Closed form $\sum_{n=0}^\infty \frac{\cos(n)}{(2n+1)(2n+2)} $

Question

Is there a closed form for:

$$\sum_{n=0}^\infty \frac{\cos(n)}{(2n+1)(2n+2)} $$

I know it converges through the direct comparison test, and I'm pretty sure there is a closed form, but I'm not entirely certain what it is.
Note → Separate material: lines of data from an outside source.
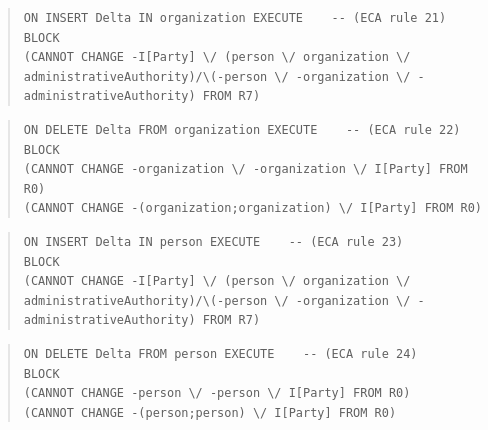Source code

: \documentclass[10pt,a4paper]{report}              %
\theoremstyle{plain}\theorembodyfont{\rmfamily}\newtheorem{definition}{Definition}[section]
\theoremstyle{plain}\theorembodyfont{\rmfamily}\newtheorem{designrule}[definition]{Requirement}
\begin{document}
\begin{quote}
\begin{verbatim}
ON INSERT Delta IN organization EXECUTE    -- (ECA rule 21)
BLOCK
(CANNOT CHANGE -I[Party] \/ (person \/ organization \/ administrativeAuthority)/\(-person \/ -organization \/ -administrativeAuthority) FROM R7)
\end{verbatim}
\end{quote}
\begin{quote}
\begin{verbatim}
ON DELETE Delta FROM organization EXECUTE    -- (ECA rule 22)
BLOCK
(CANNOT CHANGE -organization \/ -organization \/ I[Party] FROM R0)
(CANNOT CHANGE -(organization;organization) \/ I[Party] FROM R0)
\end{verbatim}
\end{quote}
\begin{quote}
\begin{verbatim}
ON INSERT Delta IN person EXECUTE    -- (ECA rule 23)
BLOCK
(CANNOT CHANGE -I[Party] \/ (person \/ organization \/ administrativeAuthority)/\(-person \/ -organization \/ -administrativeAuthority) FROM R7)
\end{verbatim}
\end{quote}
\begin{quote}
\begin{verbatim}
ON DELETE Delta FROM person EXECUTE    -- (ECA rule 24)
BLOCK
(CANNOT CHANGE -person \/ -person \/ I[Party] FROM R0)
(CANNOT CHANGE -(person;person) \/ I[Party] FROM R0)
\end{verbatim}
\end{quote}
\end{document}
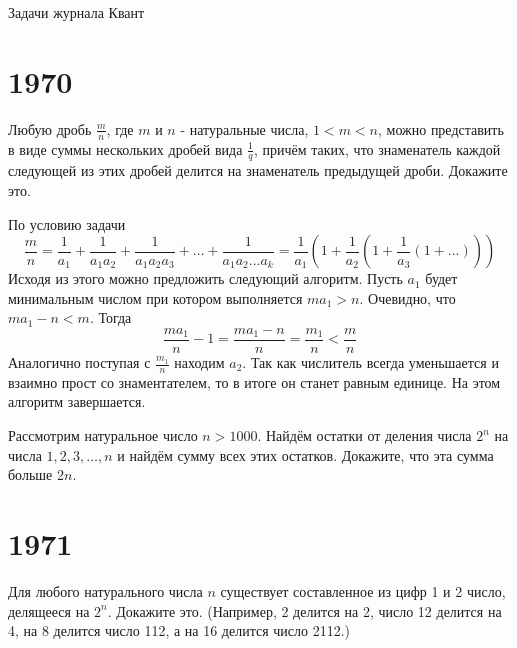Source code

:\documentclass[11pt, a4paper]{template}
\begin{document}
\begin{titlepage}
  \begin{center}
	\Huge{Задачи журнала Квант}
  \end{center}
\end{titlepage}

\chapter{1970}

\begin{exercise}[M24]
Любую дробь $\frac{m}{n}$, где $m$ и $n$ - натуральные числа, $1 < m < n$, можно представить в виде суммы нескольких дробей вида $\frac{1}{q}$, причём таких, что знаменатель каждой следующей из этих дробей делится на знаменатель предыдущей дроби. Докажите это.
\end{exercise}

\begin{solution}
По условию задачи
$$
\frac{m}{n} = \frac{1}{a_{1}} + \frac{1}{a_{1}a_{2}} + \frac{1}{a_{1}a_{2}a_{3}} + \dots + \frac{1}{a_{1}a_{2}\dots a_{k}} = \frac{1}{a_{1}} \left( 1 + \frac{1}{a_{2}} \left( 1 + \frac{1}{a_{3}} (1 + \dots ) \right) \right)
$$
Исходя из этого можно предложить следующий алгоритм. Пусть $a_{1}$ будет  минимальным числом при котором выполняется $ma_{1} > n$. Очевидно, что $ma_{1} - n < m$. Тогда 
$$
\frac{ma_{1}}{n} - 1 = \frac{ma_{1}-n}{n} = \frac{m_{1}}{n} < \frac{m}{n}
$$
Аналогично поступая с $\frac{m_{1}}{n}$ находим $a_{2}$. Так как числитель всегда уменьшается и взаимно прост со знаментателем, то в итоге он станет равным единице. На этом алгоритм завершается. 
\end{solution}

\begin{exercise}[M33]
Рассмотрим натуральное число $n > 1000$. Найдём остатки от деления числа $2^{n}$ на числа $1, 2, 3, \dots, n$ и найдём сумму всех этих остатков. Докажите, что эта сумма больше $2n$.
\end{exercise}

\chapter{1971}

\begin{exercise}[M113]
Для любого натурального числа $n$ существует составленное из цифр 1 и 2 число, делящееся на $2^{n}$. Докажите это. (Например, 2 делится на 2, число 12 делится на 4, на 8 делится число 112, а на 16 делится число 2112.)
\end{exercise}
\end{document}
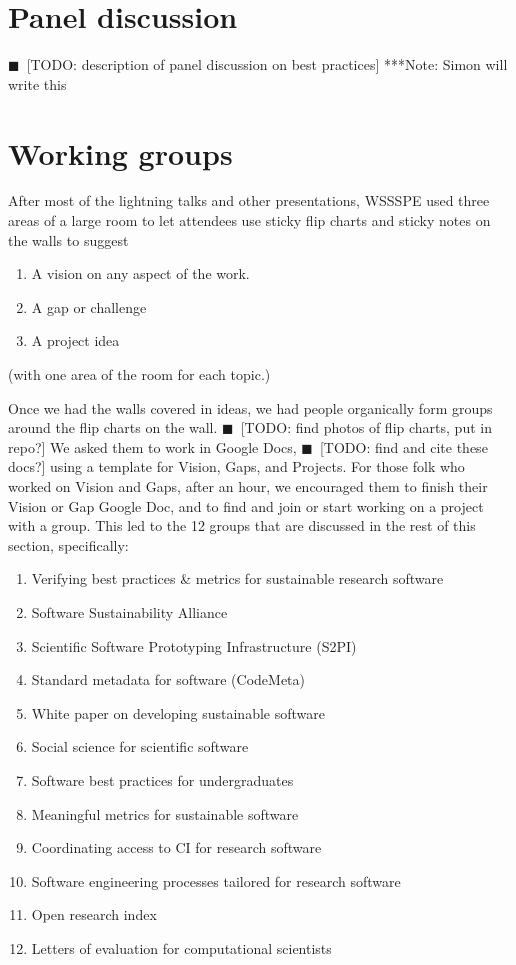 \documentclass[11pt, oneside]{amsart}
\newcommand{\todo}[1]{{\color{blue}$\blacksquare$~\textsf{[TODO: #1]}}}
\newcommand{\note}[1]{ {\textcolor{blueish}    { ***Note:      #1 }}}
\begin{document}
\section{Panel discussion} \label{sec:panel}

\todo{description of panel discussion on best practices} \note{Simon will write this}

\section{Working groups} \label{sec:WGs}

After most of the lightning talks and other presentations, WSSSPE used three areas of a large room to let
attendees use sticky flip charts and sticky notes on the walls to suggest
\begin{enumerate}
\item A vision on any aspect of the work.
\item A gap or challenge
\item A project idea
\end{enumerate}
(with one area of the room for each topic.)

Once we had the walls covered in ideas, we had people organically form groups around the flip charts on the wall. \todo{find photos of flip charts, put in repo?} We asked them to work in Google Docs, \todo{find and cite these docs?} using a template for Vision, Gaps, and Projects.  For those folk who worked on Vision and Gaps, after an hour, we encouraged them to finish their Vision or Gap Google Doc, and to find and join or start working on a project with a group. This led to the 12 groups that are discussed in the rest of this section, specifically:
\begin{enumerate}
\item Verifying best practices \& metrics for sustainable research software
\item Software Sustainability Alliance
\item Scientific Software Prototyping Infrastructure (S2PI)
\item Standard metadata for software (CodeMeta)
\item White paper on developing sustainable software
\item Social science for scientific software
\item Software best practices for undergraduates
\item Meaningful metrics for sustainable software
\item Coordinating access to CI for research software
\item Software engineering processes tailored for research software
\item Open research index
\item Letters of evaluation for computational scientists
\end{enumerate}
\end{document}
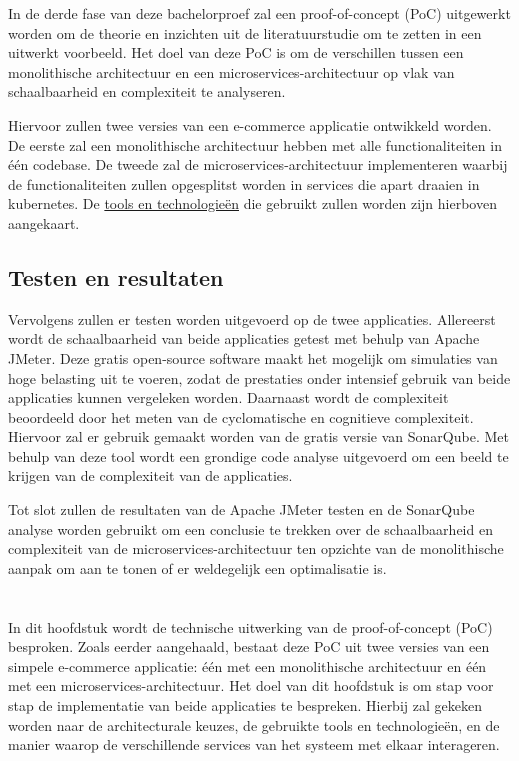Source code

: In de derde fase van deze bachelorproef zal een proof-of-concept (PoC) uitgewerkt worden om de theorie en inzichten uit de literatuurstudie om te zetten in een uitwerkt voorbeeld. Het doel van deze PoC is om de verschillen tussen een monolithische architectuur en een microservices-architectuur op vlak van schaalbaarheid en complexiteit te analyseren.

Hiervoor zullen twee versies van een e-commerce applicatie ontwikkeld worden. De eerste zal een monolithische architectuur hebben met alle functionaliteiten in één codebase. De tweede zal de microservices-architectuur implementeren waarbij de functionaliteiten zullen opgesplitst worden in services die apart draaien in kubernetes. De \hyperref[tools_en_technologieën]{tools en technologieën} die gebruikt zullen worden zijn hierboven aangekaart.

\section{Testen en resultaten}

Vervolgens zullen er testen worden uitgevoerd op de twee applicaties. Allereerst wordt de schaalbaarheid van beide applicaties getest met behulp van Apache JMeter. Deze gratis open-source software maakt het mogelijk om simulaties van hoge belasting uit te voeren, zodat de prestaties onder intensief gebruik van beide applicaties kunnen vergeleken worden. Daarnaast wordt de complexiteit beoordeeld door het meten van de cyclomatische en cognitieve complexiteit. Hiervoor zal er gebruik gemaakt worden van de gratis versie van SonarQube. Met behulp van deze tool wordt een grondige code analyse uitgevoerd om een beeld te krijgen van de complexiteit van de applicaties.

Tot slot zullen de resultaten van de Apache JMeter testen en de SonarQube analyse worden gebruikt om een conclusie te trekken over de schaalbaarheid en complexiteit van de microservices-architectuur ten opzichte van de monolithische aanpak om aan te tonen of er weldegelijk een optimalisatie is.




\chapter{}%
\label{ch:uitwerking}

In dit hoofdstuk wordt de technische uitwerking van de proof-of-concept (PoC) besproken. Zoals eerder aangehaald, bestaat deze PoC uit twee versies van een simpele e-commerce applicatie: één met een monolithische architectuur en één met een microservices-architectuur. Het doel van dit hoofdstuk is om stap voor stap de implementatie van beide applicaties te bespreken. Hierbij zal gekeken worden naar de architecturale keuzes, de gebruikte tools en technologieën, en de manier waarop de verschillende services van het systeem met elkaar interageren.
Here's what I've done so far:

$$\sum_{n=0}^\infty \frac{\cos(n)}{2n+1}-\sum_{n=0}^\infty \frac{\cos(n)}{2n+2} $$ $$\sum_{n=0}^\infty \frac{\cos(n)}{2n+1} = \int_{0}^1\sum_{n=0}^\infty x^{2n}\cos(n)dx = \Re \int_{0}^1 \sum_{n=0}^\infty(x^2e^i)^n dx = \Re \int_{0}^1 \frac{1}{1-e^ix^2}dx = \Re({e^{-\frac{i}{2}}\operatorname{arctanh(e^\frac{i}{2}}))} $$

$$ \sum_{n=0}^\infty \frac{\cos(n)}{2n+2} = \int_{0}^1\sum_{n=0}^\infty x^{2n+1}\cos(n)dx=\Re\int_{0}^1 x\sum_{n=0}^\infty (x^2e^i)^ndx = \Re \int_{0}^1 \frac{x}{1-e^ix^2}dx=\Re(-\frac{e^{-i}}{2} \ln|1-e^i|)$$

$$\Re({e^{-\frac{i}{2}}\operatorname{arctanh(e^\frac{i}{2}})}+\frac{e^{-i}}{2} \ln|1-e^i|)$$

After plugging all of this in into Wolfram Alpha, I don't get the right answer, however. Where is the mistake? There could be a lot of things wrong.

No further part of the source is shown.